Когда я развернул в купе добытую пищу, на лице Лиды застыло удивление. Не будучи твердо уверен в бараньей котлете, но веря в то, что хлеб настоящий, я произнес робко:
— Это хлеб.
Так оно и было. Откусив от самой котлеты, я понял, что это тот же хлеб, только скатанный в тугую колбаску. Военная кулинария!
Мы съели хлеб натуральный (с половинками огурца и киндзой), а “баранью котлетку” выбросили на перрон, где бродило великое множество голодных голубей.
Наш маневровый тепловозик так и тащил нас до самого Тбилиси. Путешествие заняло почти трое суток.
И обратно.
Да, мы возвращались.
Сейчас, оглядываясь, мы понимаем, как это было глупо… опасно, бессмысленно… снова под обстрелы… Ведь даже за пять, шесть, семь рейсов не удалось бы вывезти оттуда все то, что накапливалось так долго, целую жизнь.
Мы боялись. Боялись ехать в Никуда по имени Россия — больше, чем обстрелов и мародеров. “Еще несколько коробок вещей, еще одна поездка, и тогда уж…” — мы держались за свое барахло, как за соломинку.

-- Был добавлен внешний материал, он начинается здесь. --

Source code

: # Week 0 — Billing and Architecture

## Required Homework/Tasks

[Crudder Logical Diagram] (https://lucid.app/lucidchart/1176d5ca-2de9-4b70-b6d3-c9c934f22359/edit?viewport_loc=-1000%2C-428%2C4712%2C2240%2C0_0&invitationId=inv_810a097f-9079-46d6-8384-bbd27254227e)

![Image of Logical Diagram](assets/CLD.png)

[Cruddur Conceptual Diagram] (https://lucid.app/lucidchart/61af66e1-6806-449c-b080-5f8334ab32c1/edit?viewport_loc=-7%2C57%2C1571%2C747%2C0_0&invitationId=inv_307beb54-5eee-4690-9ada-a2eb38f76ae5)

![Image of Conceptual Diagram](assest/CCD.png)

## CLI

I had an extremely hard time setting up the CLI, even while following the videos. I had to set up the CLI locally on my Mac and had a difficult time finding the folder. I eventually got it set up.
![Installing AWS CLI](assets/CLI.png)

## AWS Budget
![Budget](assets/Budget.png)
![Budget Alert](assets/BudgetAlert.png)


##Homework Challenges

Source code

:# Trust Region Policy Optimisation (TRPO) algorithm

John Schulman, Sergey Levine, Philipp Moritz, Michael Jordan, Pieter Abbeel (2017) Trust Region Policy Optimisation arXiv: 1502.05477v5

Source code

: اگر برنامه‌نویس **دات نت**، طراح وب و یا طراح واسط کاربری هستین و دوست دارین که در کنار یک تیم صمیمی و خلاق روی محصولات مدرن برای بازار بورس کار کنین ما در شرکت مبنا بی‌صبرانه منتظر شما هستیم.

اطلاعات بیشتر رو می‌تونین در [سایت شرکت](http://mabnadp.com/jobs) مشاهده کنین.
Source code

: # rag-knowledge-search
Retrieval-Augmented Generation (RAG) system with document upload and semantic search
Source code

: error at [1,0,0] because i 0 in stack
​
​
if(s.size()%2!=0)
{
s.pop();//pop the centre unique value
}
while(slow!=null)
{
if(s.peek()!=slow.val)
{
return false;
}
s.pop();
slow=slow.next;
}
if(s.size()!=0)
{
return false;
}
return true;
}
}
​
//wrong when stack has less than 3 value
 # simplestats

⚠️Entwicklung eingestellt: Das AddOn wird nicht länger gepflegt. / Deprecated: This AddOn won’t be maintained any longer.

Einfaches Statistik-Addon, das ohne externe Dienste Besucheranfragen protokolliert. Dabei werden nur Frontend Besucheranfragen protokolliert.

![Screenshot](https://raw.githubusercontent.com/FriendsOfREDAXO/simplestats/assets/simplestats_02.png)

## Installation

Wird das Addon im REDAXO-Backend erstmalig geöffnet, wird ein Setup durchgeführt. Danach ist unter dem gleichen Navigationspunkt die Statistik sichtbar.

В Тбилиси мы надолго не задержались. Перетащили к родственникам багаж, переночевали и на следующий день уже были на вокзале.
Мы пришли заранее. Хоть нам и продали настоящие билеты в настоящей кассе, но мы-то знали, что народу в вагонах будет столько, сколько уместится, а места будут распределяться по принципу: кто не успел, тот опоздал…
Напротив сидели две молодые девушки, которые неприязненно потеснились, освобождая место для русской женщины лет шестидесяти. Девушки о чем-то возбужденно заговорили между собой по-мегрельски. Скорее всего, о том, откуда набралось этих русских да почему они ведут себя как дома.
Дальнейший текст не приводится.